FORMAZIONE

“La terapia non dovrebbe essere guidata dalla teoria, ma dalla relazione” Irvin Yalom 


Come si può costruire quello che ci descrive Yalom in questa citazione? Lo studio di chi ci ha preceduto e la formazione sono requisiti indispensabili per approcciarsi al mestiere di Psicologo.

A orecchie poco esperte le parole di Yalom potrebbero risuonare quasi inusuali: perchè investire tempo ed energia nello studio se poi è la relazione a guidare la pratica?

Quando si parla di relazione dobbiamo pensare a qualcosa che è ben più complesso del trovarsi nello stesso luogo con le medesime intenzioni. Relazione è incontrare l’altro nel rispetto dei reciproci confini. È ascolto e silenzio. È il tempo di ciascuno.

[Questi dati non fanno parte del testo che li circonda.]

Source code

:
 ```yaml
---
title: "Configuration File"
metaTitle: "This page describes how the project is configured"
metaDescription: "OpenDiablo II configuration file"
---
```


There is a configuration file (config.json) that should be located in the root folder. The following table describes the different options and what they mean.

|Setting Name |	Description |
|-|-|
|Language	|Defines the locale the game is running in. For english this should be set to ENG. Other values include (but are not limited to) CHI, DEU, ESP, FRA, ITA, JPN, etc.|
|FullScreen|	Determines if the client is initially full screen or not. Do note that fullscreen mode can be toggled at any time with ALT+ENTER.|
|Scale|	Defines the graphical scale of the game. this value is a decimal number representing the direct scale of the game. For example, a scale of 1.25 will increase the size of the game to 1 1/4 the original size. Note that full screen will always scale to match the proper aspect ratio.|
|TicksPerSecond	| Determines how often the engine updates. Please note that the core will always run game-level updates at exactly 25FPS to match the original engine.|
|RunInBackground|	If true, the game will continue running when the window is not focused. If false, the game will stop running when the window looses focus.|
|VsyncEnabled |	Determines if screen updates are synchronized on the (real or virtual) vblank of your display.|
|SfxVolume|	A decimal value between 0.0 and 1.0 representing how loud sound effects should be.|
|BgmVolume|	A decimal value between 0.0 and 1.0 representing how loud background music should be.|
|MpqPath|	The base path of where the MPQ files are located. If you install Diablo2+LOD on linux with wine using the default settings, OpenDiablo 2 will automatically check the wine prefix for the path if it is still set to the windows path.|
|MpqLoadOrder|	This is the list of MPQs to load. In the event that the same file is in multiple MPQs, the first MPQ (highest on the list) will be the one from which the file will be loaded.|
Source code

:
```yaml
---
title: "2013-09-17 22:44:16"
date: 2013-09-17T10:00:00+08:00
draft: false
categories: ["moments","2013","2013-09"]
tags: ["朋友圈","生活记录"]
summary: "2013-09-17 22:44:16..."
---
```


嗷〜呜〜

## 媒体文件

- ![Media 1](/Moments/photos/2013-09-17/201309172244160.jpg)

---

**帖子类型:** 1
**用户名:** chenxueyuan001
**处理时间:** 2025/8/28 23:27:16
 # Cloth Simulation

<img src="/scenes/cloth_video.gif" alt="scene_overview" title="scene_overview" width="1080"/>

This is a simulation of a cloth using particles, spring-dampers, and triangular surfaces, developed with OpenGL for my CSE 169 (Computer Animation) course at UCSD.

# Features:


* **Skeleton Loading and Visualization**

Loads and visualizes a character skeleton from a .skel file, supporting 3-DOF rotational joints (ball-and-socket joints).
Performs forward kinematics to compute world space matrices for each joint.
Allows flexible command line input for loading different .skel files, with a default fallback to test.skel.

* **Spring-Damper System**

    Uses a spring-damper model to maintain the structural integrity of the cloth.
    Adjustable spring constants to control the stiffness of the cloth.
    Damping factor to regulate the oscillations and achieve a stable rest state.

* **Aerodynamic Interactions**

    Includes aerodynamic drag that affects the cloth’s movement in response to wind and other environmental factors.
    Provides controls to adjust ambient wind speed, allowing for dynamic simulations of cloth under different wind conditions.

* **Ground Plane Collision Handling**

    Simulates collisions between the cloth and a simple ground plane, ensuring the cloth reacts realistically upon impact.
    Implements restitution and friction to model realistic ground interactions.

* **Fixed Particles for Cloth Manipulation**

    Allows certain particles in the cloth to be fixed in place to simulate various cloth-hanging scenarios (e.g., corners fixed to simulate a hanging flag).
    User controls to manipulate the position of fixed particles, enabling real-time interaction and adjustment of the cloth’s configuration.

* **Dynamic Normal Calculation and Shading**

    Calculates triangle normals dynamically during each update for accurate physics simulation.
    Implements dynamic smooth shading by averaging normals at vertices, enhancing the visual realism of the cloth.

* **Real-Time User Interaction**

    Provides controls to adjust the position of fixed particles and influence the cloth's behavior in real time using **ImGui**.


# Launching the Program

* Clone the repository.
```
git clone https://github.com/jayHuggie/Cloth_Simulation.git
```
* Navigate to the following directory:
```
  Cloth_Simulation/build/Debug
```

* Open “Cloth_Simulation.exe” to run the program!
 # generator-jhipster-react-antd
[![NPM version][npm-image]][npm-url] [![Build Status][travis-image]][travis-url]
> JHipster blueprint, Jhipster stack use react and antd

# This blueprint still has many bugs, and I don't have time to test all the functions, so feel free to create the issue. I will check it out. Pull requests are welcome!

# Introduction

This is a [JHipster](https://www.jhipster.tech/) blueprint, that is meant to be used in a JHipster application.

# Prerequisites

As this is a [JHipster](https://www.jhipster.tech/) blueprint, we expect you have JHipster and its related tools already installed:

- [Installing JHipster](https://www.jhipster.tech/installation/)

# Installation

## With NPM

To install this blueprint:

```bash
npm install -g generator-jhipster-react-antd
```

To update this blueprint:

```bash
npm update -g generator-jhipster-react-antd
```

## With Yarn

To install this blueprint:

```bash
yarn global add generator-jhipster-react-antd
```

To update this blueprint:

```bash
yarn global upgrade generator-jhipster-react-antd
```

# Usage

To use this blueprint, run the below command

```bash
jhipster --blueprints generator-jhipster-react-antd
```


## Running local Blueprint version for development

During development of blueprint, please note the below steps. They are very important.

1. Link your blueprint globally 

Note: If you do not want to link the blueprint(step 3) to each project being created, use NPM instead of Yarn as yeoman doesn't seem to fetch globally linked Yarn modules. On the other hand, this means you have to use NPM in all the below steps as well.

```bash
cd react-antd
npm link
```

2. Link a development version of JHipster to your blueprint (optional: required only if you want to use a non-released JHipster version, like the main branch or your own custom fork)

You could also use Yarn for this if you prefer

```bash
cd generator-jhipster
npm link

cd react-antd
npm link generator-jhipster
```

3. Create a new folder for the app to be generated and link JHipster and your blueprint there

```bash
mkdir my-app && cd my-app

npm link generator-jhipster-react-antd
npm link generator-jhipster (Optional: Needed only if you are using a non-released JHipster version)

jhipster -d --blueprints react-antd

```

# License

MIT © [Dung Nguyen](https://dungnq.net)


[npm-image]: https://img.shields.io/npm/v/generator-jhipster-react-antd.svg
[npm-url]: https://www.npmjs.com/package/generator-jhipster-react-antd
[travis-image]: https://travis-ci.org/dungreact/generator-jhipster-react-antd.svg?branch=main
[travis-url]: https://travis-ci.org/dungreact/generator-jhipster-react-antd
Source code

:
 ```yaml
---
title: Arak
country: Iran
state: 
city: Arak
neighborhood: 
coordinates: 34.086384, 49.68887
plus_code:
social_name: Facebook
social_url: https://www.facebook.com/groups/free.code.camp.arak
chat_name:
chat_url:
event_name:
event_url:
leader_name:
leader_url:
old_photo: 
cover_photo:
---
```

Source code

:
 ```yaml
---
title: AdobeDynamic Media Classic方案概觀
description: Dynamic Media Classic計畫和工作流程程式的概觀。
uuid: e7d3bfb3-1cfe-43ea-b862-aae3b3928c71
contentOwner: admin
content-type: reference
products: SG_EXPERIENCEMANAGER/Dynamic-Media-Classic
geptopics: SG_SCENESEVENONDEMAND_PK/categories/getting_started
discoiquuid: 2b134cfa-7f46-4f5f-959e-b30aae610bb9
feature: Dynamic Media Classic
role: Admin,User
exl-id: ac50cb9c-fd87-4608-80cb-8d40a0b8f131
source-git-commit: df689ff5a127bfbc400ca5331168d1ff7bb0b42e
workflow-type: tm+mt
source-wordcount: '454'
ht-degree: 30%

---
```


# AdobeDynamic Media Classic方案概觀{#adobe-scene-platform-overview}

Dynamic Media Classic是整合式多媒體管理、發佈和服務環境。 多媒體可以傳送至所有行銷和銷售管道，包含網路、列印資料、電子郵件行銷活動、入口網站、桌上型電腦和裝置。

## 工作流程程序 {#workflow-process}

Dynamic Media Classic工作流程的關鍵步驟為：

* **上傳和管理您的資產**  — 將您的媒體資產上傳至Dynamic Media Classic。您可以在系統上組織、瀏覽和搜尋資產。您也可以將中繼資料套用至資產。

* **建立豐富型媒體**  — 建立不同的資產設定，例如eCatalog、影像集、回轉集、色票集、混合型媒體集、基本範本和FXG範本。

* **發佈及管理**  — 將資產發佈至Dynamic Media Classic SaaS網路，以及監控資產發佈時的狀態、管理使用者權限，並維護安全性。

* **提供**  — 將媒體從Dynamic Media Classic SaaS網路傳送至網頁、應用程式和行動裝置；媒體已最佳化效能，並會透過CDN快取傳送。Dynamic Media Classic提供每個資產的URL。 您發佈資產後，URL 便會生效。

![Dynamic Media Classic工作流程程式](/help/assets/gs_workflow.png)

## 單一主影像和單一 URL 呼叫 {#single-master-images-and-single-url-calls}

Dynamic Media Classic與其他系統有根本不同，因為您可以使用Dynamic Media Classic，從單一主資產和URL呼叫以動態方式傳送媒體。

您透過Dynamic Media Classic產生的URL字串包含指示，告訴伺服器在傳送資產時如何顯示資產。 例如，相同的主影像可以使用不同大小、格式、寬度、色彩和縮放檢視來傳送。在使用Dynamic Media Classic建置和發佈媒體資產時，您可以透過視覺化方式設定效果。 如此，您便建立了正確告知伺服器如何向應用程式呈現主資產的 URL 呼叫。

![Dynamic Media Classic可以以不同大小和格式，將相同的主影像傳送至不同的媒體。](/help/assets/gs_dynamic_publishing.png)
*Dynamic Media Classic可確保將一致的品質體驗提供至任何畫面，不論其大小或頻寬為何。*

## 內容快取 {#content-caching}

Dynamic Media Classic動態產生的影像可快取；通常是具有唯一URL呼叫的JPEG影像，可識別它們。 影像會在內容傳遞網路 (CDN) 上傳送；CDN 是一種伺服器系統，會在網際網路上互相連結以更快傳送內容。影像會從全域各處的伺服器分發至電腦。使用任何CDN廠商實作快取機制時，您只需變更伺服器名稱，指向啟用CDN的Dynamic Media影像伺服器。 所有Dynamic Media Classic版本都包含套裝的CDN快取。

Per poter stare dentro questo ballo a due occorre aver fatto proprio ciò che dà vita a una relazione, osservando se stessi nelle proprie aree di luce e ombra.

Il mestiere di psicologo vede la sua complessità nelle diversi dimensioni che definiscono l’identità professionale: la propria storia, gli studi e infine gli strumenti e la tecnica che si apprendono e vanno via via affinandosi. 

Si può essere all’inizio del proprio percorso professionale, o in un percorso già avviato, e chiedersi come mantenere l’armonia tra queste dimensioni.

Nascono così le due proposte: la supervisione clinica per pensare insieme, la consulenza per l’avvio della professione, per iniziare a dar forma alle proprie vesti professionali.